District information
- Type: Independent School District
- Motto: Setting the Standard for Educational Excellence!
- Grades: Pre-K through 12
- Established: 1944
- Superintendent: Danny Massey
- Schools: 19 (2014-2015)
- NCES District ID: 4811190

Students and staff
- Students: 12,300 (2014-2015)
- Teachers: 800 (2014-15) (on full-time equivalent (FTE) basis)
- Student–teacher ratio: 12.63 (2009-10)

Other information
- TEA District Accountability Rating for 2011-12: Academically Acceptable
- Website: Brazosport ISD

= Brazosport Independent School District =

School district in Texas, United States

Brazosport Independent School District is a school district based in Clute, Texas (USA) in Greater Houston.

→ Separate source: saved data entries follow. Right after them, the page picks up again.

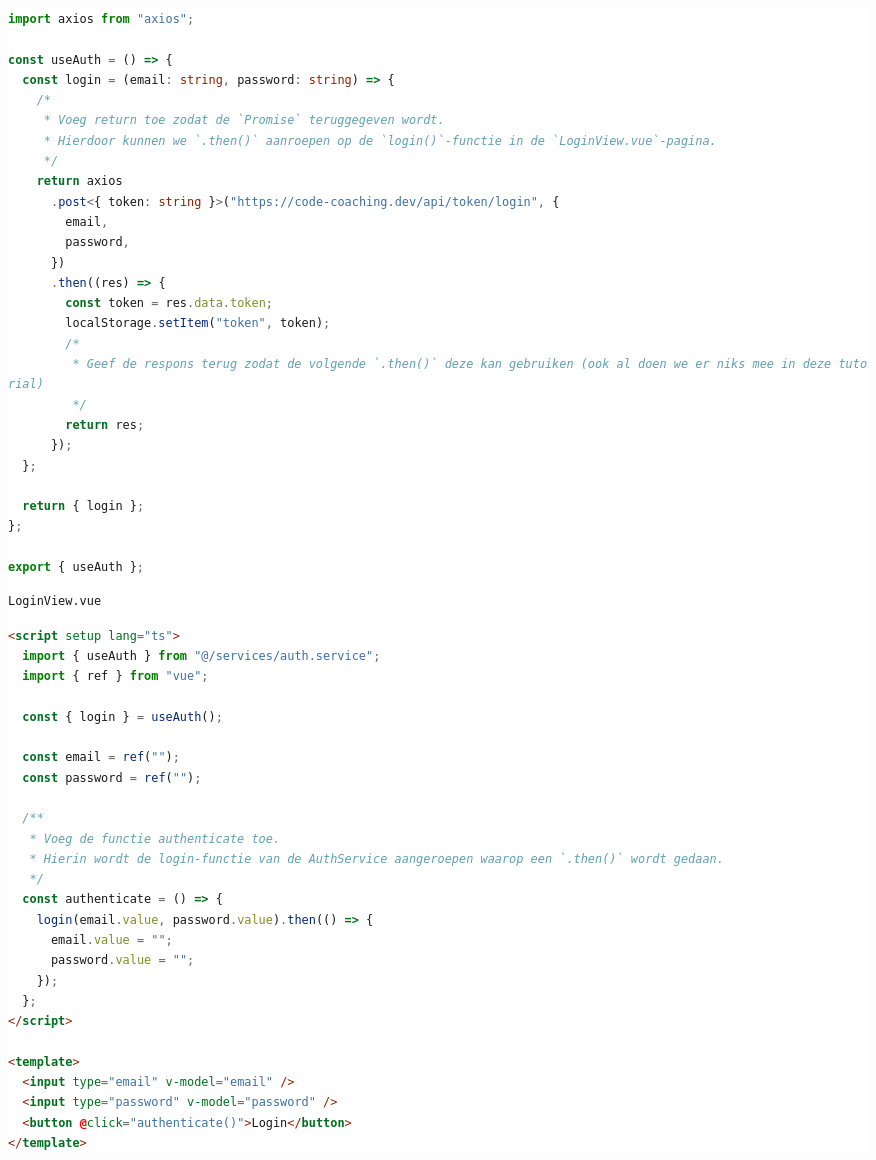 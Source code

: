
```ts
import axios from "axios";

const useAuth = () => {
  const login = (email: string, password: string) => {
    /*
     * Voeg return toe zodat de `Promise` teruggegeven wordt.
     * Hierdoor kunnen we `.then()` aanroepen op de `login()`-functie in de `LoginView.vue`-pagina.
     */
    return axios
      .post<{ token: string }>("https://code-coaching.dev/api/token/login", {
        email,
        password,
      })
      .then((res) => {
        const token = res.data.token;
        localStorage.setItem("token", token);
        /*
         * Geef de respons terug zodat de volgende `.then()` deze kan gebruiken (ook al doen we er niks mee in deze tutorial)
         */
        return res;
      });
  };

  return { login };
};

export { useAuth };
```

`LoginView.vue`

```html
<script setup lang="ts">
  import { useAuth } from "@/services/auth.service";
  import { ref } from "vue";

  const { login } = useAuth();

  const email = ref("");
  const password = ref("");

  /**
   * Voeg de functie authenticate toe.
   * Hierin wordt de login-functie van de AuthService aangeroepen waarop een `.then()` wordt gedaan.
   */
  const authenticate = () => {
    login(email.value, password.value).then(() => {
      email.value = "";
      password.value = "";
    });
  };
</script>

<template>
  <input type="email" v-model="email" />
  <input type="password" v-model="password" />
  <button @click="authenticate()">Login</button>
</template>
```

The district, within Brazoria County, includes the cities, towns, and villages of Clute, Freeport, Jones Creek, Lake Jackson, Oyster Creek, Quintana, Richwood, and Surfside Beach. In addition, it serves the unincorporated area of Turtle Cove.

==History==
The district opened in 1944.

Prior to 2013 the district had contracts with the police forces of Clute, Freeport, and Lake Jackson to provide police services to the district. In 2013 the district decided to end the contracts and create a district police department. The yearly cost to maintain this department would be $32,000.

==Finances==
As of the 2010-2011 school year, the appraised valuation of property in the district was $6,406,446,000. The maintenance tax rate was $0.104 and the bond tax rate was $0.020 per $100 of appraised valuation.

==Academic achievement==
In 2011, the school district was rated "academically acceptable" by the Texas Education Agency. Forty-nine percent of districts in Texas in 2011 received the same rating. No state accountability ratings will be given to districts in 2012. A school district in Texas can receive one of four possible rankings from the Texas Education Agency: Exemplary (the highest possible ranking), Recognized, Academically Acceptable, and Academically Unacceptable (the lowest possible ranking).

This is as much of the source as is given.